Division and Remainder Unit Documentation

Overview

This hardware module implements the division and remainder operations for the RISC-V M-Extension (div, divu, rem, remu).

To minimize silicon area, the architecture shares a single 32-bit unsigned division core that expects strictly non-negative magnitudes. Signed operations are supported by wrapping the core with low-overhead, conditional pre-processing and post-processing mathematical negation blocks.

Signal Interfaces

Input Ports

dataA (32-bit): Dividend input bus.
dataB (32-bit): Divisor input bus.
sel (3-bit): Control bus mapped directly from the instruction's funct3 fields.

Output Ports

out (32-bit): The final calculated result, routed to the CPU register file.

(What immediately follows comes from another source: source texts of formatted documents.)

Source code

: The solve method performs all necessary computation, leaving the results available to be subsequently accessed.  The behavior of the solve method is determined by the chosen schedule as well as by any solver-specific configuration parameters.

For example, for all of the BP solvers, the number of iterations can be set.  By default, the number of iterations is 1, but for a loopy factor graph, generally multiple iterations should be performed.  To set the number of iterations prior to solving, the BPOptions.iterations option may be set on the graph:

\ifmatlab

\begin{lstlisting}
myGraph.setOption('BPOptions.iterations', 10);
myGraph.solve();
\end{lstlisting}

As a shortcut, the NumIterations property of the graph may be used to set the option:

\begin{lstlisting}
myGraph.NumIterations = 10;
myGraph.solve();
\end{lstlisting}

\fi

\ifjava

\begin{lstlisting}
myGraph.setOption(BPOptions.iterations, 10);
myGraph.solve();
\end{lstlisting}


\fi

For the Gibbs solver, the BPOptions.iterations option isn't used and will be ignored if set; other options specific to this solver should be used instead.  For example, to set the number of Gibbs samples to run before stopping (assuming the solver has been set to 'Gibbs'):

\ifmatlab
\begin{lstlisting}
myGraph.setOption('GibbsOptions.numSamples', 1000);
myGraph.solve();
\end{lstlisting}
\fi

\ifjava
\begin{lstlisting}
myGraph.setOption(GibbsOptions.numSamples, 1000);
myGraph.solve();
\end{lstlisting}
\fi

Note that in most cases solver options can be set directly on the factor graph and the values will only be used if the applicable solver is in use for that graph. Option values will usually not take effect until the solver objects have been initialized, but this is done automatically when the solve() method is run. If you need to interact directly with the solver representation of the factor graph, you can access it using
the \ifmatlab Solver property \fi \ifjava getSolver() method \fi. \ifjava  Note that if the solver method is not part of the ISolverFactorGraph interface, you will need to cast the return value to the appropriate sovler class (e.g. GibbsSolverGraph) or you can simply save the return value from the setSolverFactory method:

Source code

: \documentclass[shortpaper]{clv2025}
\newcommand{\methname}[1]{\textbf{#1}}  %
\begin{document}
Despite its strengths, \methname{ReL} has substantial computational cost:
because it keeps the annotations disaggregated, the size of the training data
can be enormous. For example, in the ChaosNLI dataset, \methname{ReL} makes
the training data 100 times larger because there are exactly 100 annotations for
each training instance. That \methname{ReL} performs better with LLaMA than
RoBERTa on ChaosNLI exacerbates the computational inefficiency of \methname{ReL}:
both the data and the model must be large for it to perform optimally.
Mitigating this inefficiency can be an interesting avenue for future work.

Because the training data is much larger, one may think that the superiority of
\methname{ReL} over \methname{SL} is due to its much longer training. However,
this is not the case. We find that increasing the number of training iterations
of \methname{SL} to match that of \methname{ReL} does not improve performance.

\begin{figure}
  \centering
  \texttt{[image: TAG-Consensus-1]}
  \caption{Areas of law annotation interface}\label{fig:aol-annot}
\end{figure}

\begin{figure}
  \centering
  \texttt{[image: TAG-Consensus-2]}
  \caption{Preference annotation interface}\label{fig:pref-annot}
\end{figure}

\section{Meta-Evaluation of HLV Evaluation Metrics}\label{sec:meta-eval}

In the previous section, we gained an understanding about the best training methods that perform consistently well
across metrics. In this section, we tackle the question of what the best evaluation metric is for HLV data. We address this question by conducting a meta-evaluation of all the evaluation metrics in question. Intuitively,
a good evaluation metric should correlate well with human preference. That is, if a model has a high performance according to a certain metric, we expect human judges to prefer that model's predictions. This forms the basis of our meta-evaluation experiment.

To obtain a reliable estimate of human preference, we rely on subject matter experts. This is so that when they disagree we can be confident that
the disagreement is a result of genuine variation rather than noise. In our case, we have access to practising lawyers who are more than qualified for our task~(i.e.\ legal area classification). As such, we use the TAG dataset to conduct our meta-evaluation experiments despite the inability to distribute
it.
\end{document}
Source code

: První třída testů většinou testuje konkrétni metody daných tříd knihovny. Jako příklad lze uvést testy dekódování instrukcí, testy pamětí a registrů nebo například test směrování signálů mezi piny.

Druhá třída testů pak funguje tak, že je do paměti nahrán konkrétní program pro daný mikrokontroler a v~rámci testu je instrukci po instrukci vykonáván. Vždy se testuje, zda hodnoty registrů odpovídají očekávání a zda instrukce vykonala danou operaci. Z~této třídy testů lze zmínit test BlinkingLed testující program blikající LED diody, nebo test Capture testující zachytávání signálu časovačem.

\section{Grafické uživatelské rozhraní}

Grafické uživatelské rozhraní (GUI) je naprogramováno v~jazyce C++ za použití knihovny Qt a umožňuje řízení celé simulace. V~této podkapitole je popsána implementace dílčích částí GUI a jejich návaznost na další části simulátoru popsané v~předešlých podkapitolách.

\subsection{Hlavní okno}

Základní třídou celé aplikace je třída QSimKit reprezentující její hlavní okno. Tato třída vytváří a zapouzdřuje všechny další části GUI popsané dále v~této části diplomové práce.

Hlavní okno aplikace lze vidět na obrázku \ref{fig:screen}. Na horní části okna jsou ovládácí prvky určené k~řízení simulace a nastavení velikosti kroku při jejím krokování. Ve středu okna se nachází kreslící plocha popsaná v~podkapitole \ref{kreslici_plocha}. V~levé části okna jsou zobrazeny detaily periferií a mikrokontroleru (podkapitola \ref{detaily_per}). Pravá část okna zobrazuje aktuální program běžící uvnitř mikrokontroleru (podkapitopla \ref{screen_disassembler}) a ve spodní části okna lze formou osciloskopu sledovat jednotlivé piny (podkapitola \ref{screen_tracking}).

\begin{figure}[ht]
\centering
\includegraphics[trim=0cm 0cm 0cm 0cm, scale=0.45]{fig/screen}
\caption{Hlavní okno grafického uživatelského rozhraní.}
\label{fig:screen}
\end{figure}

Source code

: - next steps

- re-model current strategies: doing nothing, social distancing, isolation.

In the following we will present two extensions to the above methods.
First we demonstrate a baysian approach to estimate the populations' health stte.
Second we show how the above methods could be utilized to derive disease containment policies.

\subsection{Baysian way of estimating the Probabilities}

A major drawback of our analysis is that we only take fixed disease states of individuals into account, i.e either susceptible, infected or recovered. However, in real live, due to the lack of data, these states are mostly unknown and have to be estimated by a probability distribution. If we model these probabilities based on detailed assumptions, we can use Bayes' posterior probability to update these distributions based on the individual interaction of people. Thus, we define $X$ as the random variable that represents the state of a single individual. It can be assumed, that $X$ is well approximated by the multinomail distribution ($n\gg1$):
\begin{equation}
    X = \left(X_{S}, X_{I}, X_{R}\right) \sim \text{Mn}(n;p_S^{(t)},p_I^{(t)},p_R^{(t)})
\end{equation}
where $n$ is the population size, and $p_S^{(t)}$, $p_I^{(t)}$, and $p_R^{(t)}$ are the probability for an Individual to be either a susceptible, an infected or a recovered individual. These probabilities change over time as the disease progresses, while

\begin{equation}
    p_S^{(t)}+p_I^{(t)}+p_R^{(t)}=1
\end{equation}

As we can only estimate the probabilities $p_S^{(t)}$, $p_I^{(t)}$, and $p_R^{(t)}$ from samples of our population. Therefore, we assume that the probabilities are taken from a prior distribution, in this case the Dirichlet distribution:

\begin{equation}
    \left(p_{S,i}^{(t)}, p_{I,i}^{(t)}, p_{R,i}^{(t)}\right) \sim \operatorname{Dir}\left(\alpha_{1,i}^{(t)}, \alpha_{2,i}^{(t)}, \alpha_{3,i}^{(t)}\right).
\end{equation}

Control Mapping (`sel` / `funct3`)

The module uses the 3-bit sel bus to decode the exact operation and coordinate both the pre/post-processing stages and the final output selection multiplexer.

`sel` (`funct3`)	Instruction	Operation Type	Pre/Post-Correction	Output Mux Source
`3'b100`	`div`	Signed Division	Enabled	Corrected Quotient
`3'b101`	`divu`	Unsigned Division	Bypassed	Raw Core Quotient
`3'b110`	`rem`	Signed Remainder	Enabled	Corrected Remainder
`3'b111`	`remu`	Unsigned Remainder	Bypassed	Raw Core Remainder

Architectural Pipeline

Because integer division is non-linear, the two's complement representation of negative numbers cannot be easily corrected after a raw unsigned division. The division pipeline uses a three-stage topology:

1. Pre-Processing Stage (Sign Stripping)

Before entering the unsigned division core, negative signed inputs must be converted into absolute positive magnitudes. This is achieved using a conditional two's complement negation block for each input.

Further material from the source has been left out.